Hailer will read from her memoir and poetry collection, “Animal You’ll Surely Become.” The lecture is free and open to the public, and there will be books for sale following the event.
“In her innovative memoir, Brittany Hailer uses fairy tales to frame and interpret trauma, addiction, and what it means to be a woman in this world,” said Lesley Wheeler, Henry S. Fox Professor of English at W&L and poetry editor for Shenandoah magazine.

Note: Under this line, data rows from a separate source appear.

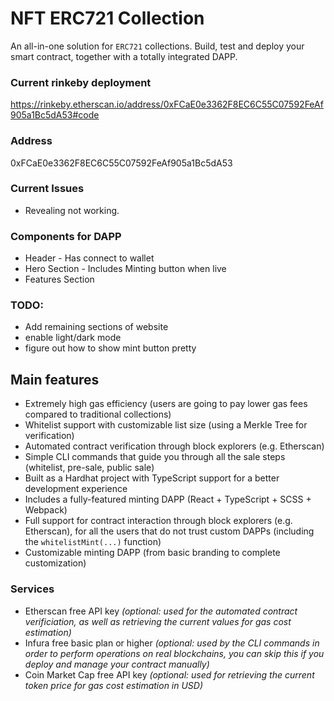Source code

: # NFT ERC721 Collection

An all-in-one solution for `ERC721` collections. Build, test and deploy your smart contract, together with a totally
integrated DAPP.

### Current rinkeby deployment
https://rinkeby.etherscan.io/address/0xFCaE0e3362F8EC6C55C07592FeAf905a1Bc5dA53#code
### Address
0xFCaE0e3362F8EC6C55C07592FeAf905a1Bc5dA53

### Current Issues
- Revealing not working.

### Components for DAPP
- Header - Has connect to wallet
- Hero Section - Includes Minting button when live
- Features Section

### TODO:
- Add remaining sections of website
- enable light/dark mode
- figure out how to show mint button pretty

## Main features
- Extremely high gas efficiency (users are going to pay lower gas fees compared to traditional collections)
- Whitelist support with customizable list size (using a Merkle Tree for verification)
- Automated contract verification through block explorers (e.g. Etherscan)
- Simple CLI commands that guide you through all the sale steps (whitelist, pre-sale, public sale)
- Built as a Hardhat project with TypeScript support for a better development experience
- Includes a fully-featured minting DAPP (React + TypeScript + SCSS + Webpack)
- Full support for contract interaction through block explorers (e.g. Etherscan), for all the users that do not trust custom DAPPs (including the `whitelistMint(...)` function)
- Customizable minting DAPP (from basic branding to complete customization)

### Services
- Etherscan free API key _(optional: used for the automated contract verificiation, as well as retrieving the current values for gas cost estimation)_
- Infura free basic plan or higher _(optional: used by the CLI commands in order to perform operations on real blockchains, you can skip this if you deploy and manage your contract manually)_
- Coin Market Cap free API key _(optional: used for retrieving the current token price for gas cost estimation in USD)_
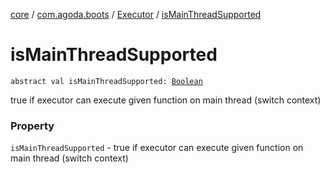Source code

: [core](../../index.md) / [com.agoda.boots](../index.md) / [Executor](index.md) / [isMainThreadSupported](./is-main-thread-supported.md)

# isMainThreadSupported

`abstract val isMainThreadSupported: `[`Boolean`](https://kotlinlang.org/api/latest/jvm/stdlib/kotlin/-boolean/index.html)

true if executor can execute given function on main thread (switch context)

### Property

`isMainThreadSupported` - true if executor can execute given function on main thread (switch context)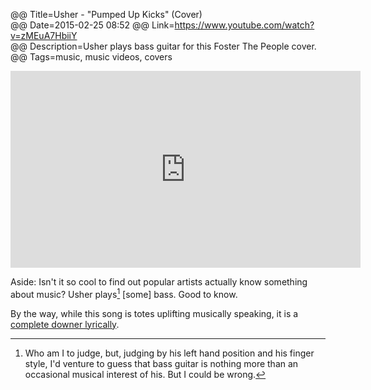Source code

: @@ Title=Usher - "Pumped Up Kicks" (Cover)  
@@ Date=2015-02-25 08:52
@@ Link=https://www.youtube.com/watch?v=zMEuA7HbiiY  
@@ Description=Usher plays bass guitar for this Foster The People cover.  
@@ Tags=music, music videos, covers  

<iframe width="560" height="315" src="https://www.youtube.com/embed/zMEuA7HbiiY" frameborder="0" allowfullscreen></iframe>

Aside: Isn't it so cool to find out popular artists actually know something about music? Usher plays[^us] [some] bass. Good to know.

By the way, while this song is totes uplifting musically speaking, it is a [complete downer lyrically](https://en.wikipedia.org/wiki/Pumped_Up_Kicks).

[^us]: Who am I to judge, but, judging by his left hand position and his finger style, I'd venture to guess that bass guitar is nothing more than an occasional musical interest of his. But I could be wrong. 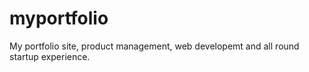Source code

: # myportfolio
My portfolio site, product management, web developemt and all round startup experience.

Hailer won a Golden Quill Award from the Press Club of Western Pennsylvania in 2019 and a Robert L. Vann Award of Excellence for investigative/enterprise reporting from the Pittsburgh Black Media Federation for her stories on people impacted by the opioid epidemic. She received another Golden Quill Award in 2020 for her essay narrating her experience investigating the opioid crisis while her father struggled with alcoholism and homelessness.
Hailer was selected to be a Justice Reporting Fellow in 2018 as part of the John Jay/Langeloth Foundation Fellowship on “Reinventing Solitary Confinement” and again in 2020 for “Justice and the Pandemic.” She taught creative writing classes at the Allegheny County Jail and Sojourner House, and now teaches creative writing and journalism at the University of Pittsburgh.
The event is sponsored by the Glasgow Endowment.